2013년 3월 25일 월요일

[Reading Sennett's Craftsman] “Familiarity risks producing only more dead denotation.”

Source: Richard Sennett's The Craftsman


A short excerpt of which on p. 183, Out of its chapter, “Expressive Instructions” : 

* * *

(...) One remedy for dead denotation is to ‘‘write what you know,’’ a piece of advice frequently given to young writers. The idea is that a person can unpack instructive meaning in experiences he or she has lived through. However, this remedy is no remedy; what you know may be so familiar to you that you might take for granted its touchstone
references, assuming that others have identical touchstones. Thus you might write of an architect, ‘‘McGuppy’s slick mall resembles a Bon Jovi song.’’ A reader in Borneo might not be able to summon up the image of a slick shopping mall and I have never heard a Bon Jovi tune. Much contemporary writing is stuffed with casual references to consumer
products; in two generations, this writing will be incomprehensible. Familiarity risks producing only more dead denotation.
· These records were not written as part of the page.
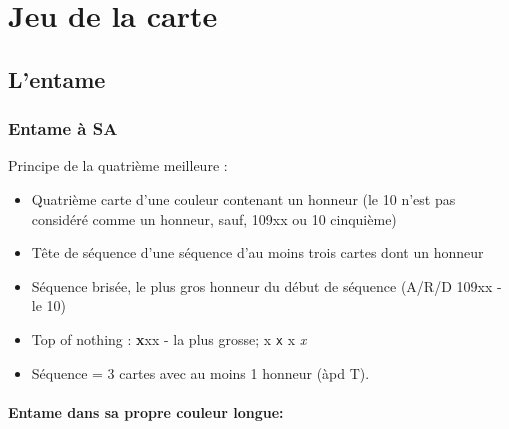 \documentclass[a4paper]{article}
\begin{document}
\section{Jeu de la carte}

\subsection{L'entame}

\subsubsection{Entame à SA}

Principe de la quatrième meilleure :

\begin{itemize}
\item Quatrième carte d'une couleur contenant un honneur (le 10 n'est pas considéré comme un honneur, sauf, 109xx ou 10 cinquième)

\end{itemize}

\begin{itemize}
\item Tête de séquence d'une séquence d'au moins trois cartes dont un honneur

\end{itemize}

\begin{itemize}
\item Séquence brisée, le plus gros honneur du début de séquence (A/R/D 109xx - le 10)

\end{itemize}

\begin{itemize}
\item Top of nothing : \textbf{x}xx - la plus grosse; x \texttt{x} x \emph{x}

\end{itemize}

\begin{itemize}
\item Séquence = 3 cartes avec au moins 1 honneur (àpd T).

\end{itemize}

\paragraph{Entame dans sa propre couleur longue:}
\end{document}
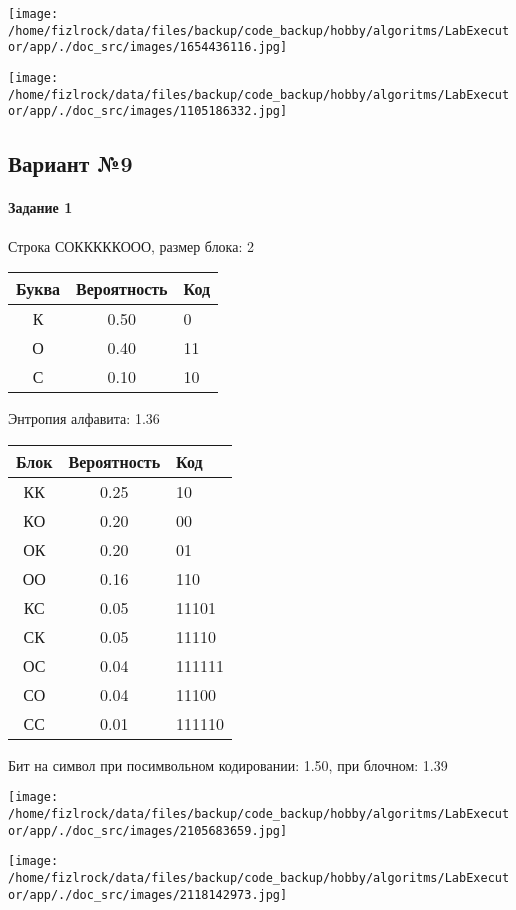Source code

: \documentclass[a4paper, 12pt]{article}
\begin{document}
\texttt{[image: /home/fizlrock/data/files/backup/code\_backup/hobby/algoritms/LabExecutor/app/./doc\_src/images/1654436116.jpg]}

\texttt{[image: /home/fizlrock/data/files/backup/code\_backup/hobby/algoritms/LabExecutor/app/./doc\_src/images/1105186332.jpg]}
\pagebreak
\subsection{Вариант №9}
\paragraph{Задание 1}

Строка СОКККККООО, размер блока: 2
\begin{center}
 \begin{tabular}{ |c|c|l| } 
  \hline
     Буква & Вероятность & Код\\ \hline
К & 0.50 & 0\\\hline
О & 0.40 & 11\\\hline
С & 0.10 & 10
\\ \hline \end{tabular}
\end{center}
Энтропия алфавита: 1.36
\begin{center}
 \begin{tabular}{ |c|c|l| } 
  \hline
     Блок & Вероятность & Код\\ \hline
КК & 0.25 & 10\\\hline
КО & 0.20 & 00\\\hline
ОК & 0.20 & 01\\\hline
ОО & 0.16 & 110\\\hline
КС & 0.05 & 11101\\\hline
СК & 0.05 & 11110\\\hline
ОС & 0.04 & 111111\\\hline
СО & 0.04 & 11100\\\hline
СС & 0.01 & 111110
\\ \hline \end{tabular}
\end{center}
Бит на символ при посимвольном кодировании: 1.50, при блочном: 1.39

\texttt{[image: /home/fizlrock/data/files/backup/code\_backup/hobby/algoritms/LabExecutor/app/./doc\_src/images/2105683659.jpg]}

\texttt{[image: /home/fizlrock/data/files/backup/code\_backup/hobby/algoritms/LabExecutor/app/./doc\_src/images/2118142973.jpg]}
\pagebreak
\end{document}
The challenge posed by dead denotation is precisely to take apart tacit knowledge, which requires bringing to the surface of consciousness that knowledge which has become so self-evident and habitual that it
seems just natural. (...)

* * *

I wish some writers, who think some narrow span of their own experience to be something like universal and all-time culture, took into account the above remarks, especially:
Much contemporary writing is stuffed with casual references to consumer products; in two generations, this writing will be incomprehensible.